Speed Sightseeing in the Land of Fire and Ice
July 31st, 2009 by Megan D. Brown
The famous Icelandic singer Bjork calls her native country an “emotional landscape.” Indeed it is, and although a proper experience of Iceland requires a lot more than thirty six hours, the long summer days offer a great opportunity for an action packed sample that explores southern portions of Iceland and ends in the capital, Reykjavik.
Iceland, the size of Kentucky, owes some of its stark contrasts-green rolling hills, moonscape, volcanoes, waterfalls, geysers and glaciers-to the coming together and (for the past 10,000 years) drifting apart of the American and Eurasian tectonic plates. Hike this divide, the Almanagja fissure in Thingvellir National Park. The first parliament was formed here in 930 A.D., making Iceland the world’s oldest parliamentary democracy. On Thingvallavatn, the country’s largest freshwater lake, fishing is permitted and brown trout caught here may weigh in at thirty pounds. It helps to like fish in Iceland.
An eruption of the hot spring at the Geysir geothermal field is well worth the wait. Just as I was about to abandon my mission, I filmed a radiant globe emerging from the rocky earth. Gullfoss (“golden water”), a magnificent two-tiered waterfall is an important detour from the journey south and east. Wayward sheep seem to have the right of way on the Ring Road (Highway 1) which circles Iceland. You will also see cyclists, hikers and horseback riders. Isolated for centuries, the small and muscular Icelandic horse is a wildly beautiful pure breed.

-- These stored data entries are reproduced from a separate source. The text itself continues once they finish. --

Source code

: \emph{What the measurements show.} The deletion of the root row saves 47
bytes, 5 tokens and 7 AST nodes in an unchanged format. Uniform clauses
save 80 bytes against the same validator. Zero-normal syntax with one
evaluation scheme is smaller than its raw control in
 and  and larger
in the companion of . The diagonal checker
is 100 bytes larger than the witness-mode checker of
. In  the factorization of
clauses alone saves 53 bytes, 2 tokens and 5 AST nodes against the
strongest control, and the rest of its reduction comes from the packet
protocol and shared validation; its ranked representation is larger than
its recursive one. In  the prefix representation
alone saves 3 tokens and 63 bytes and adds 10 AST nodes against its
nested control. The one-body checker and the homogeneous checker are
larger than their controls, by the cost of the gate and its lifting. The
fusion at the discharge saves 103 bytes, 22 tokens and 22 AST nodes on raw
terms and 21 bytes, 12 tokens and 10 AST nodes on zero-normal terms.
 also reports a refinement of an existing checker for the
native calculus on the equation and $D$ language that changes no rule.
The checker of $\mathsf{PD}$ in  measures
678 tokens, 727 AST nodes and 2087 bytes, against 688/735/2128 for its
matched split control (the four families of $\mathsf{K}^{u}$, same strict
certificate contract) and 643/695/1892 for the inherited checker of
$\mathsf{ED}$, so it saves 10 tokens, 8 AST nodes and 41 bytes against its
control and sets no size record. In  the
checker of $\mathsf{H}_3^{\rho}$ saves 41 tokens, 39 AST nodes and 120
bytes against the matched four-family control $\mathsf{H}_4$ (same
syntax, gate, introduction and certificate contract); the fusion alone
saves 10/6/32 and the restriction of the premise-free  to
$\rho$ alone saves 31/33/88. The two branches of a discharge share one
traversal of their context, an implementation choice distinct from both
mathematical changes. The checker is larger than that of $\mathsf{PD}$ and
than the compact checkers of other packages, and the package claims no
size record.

High on the list of healthy risks to take before you die is a snowmobiling tour of the Vatnajokull, Europe’s largest glacier. Don’t try this at home! I rode passenger with a speedy and experimental guide. My decision to close my eyes while holding the side handlebars instead of the driver’s waist was the source of some undue fear and muscle pain. On a day when clouds alone made art unlike anything even the native guide had ever seen, it was well worth it. Closer to Reykjavik, the Langjokull glacier offers similar activities.
A guided boat tour of the Jokulsar glacial lagoon offers a close-up of milky white and black and bright blue icebergs that have calved from the Vatnajokull. At 1,000 years old, an iceberg chip is now the oldest thing I have ever eaten! The lagoon, a mixture of sea and salt water, does not freeze on its own but after two weeks of salt water deprivation, it froze over for the filming of the James Bond movie Die Another Day. Moviemakers take note: Iceland could use some additional stimulus dollars!
Near the southernmost tip of Iceland in the village of Vík í Mýrdal, there is a beach not to be missed. With its organ pipe basalt columns, the Halsanefshellir Cave provides a unique photo opportunity as do puffins leaving their rookery for food. A perfect marriage of sea and earth, of green and blue and black, this is a perfect respite before a night in Reykjavik.
If you visit Iceland, you may be teased about trying hakarl (putrefied shark) and Brennivin. Direct translation: burning spiritus. Locals dissuaded me from trying both, but some Americans I ran into in Reykjavik bought me a shot of Brennivin, also known as “Black Death.” At forty percent alcohol-by-volume, I was happy not to be fond of it! I left the experience of hakarl to my imagination and to those who describe it as ammoniac. For food that actually tastes good, visit Vox restaurant in the Hilton Nordica. Later, a drink at Perlan offers rotating views of the cityscape and ocean as the sun makes its momentary retreat.
Were it not for the Icelandic being spoken in the background, and the occasional young man with experimental (checkered blazer over t-shirt) fashion sense, I would have thought Vegamot was a bar back home. As the night progressed and I learned more and more about my Icelandic contemporaries, the next morning’s tourist forecast looked pretty bleak. There was just no way I could have visited the Saga Museum, the Blue Lagoon, and taken a tip-only bike tour of the city all before my reluctant return to the states the following afternoon.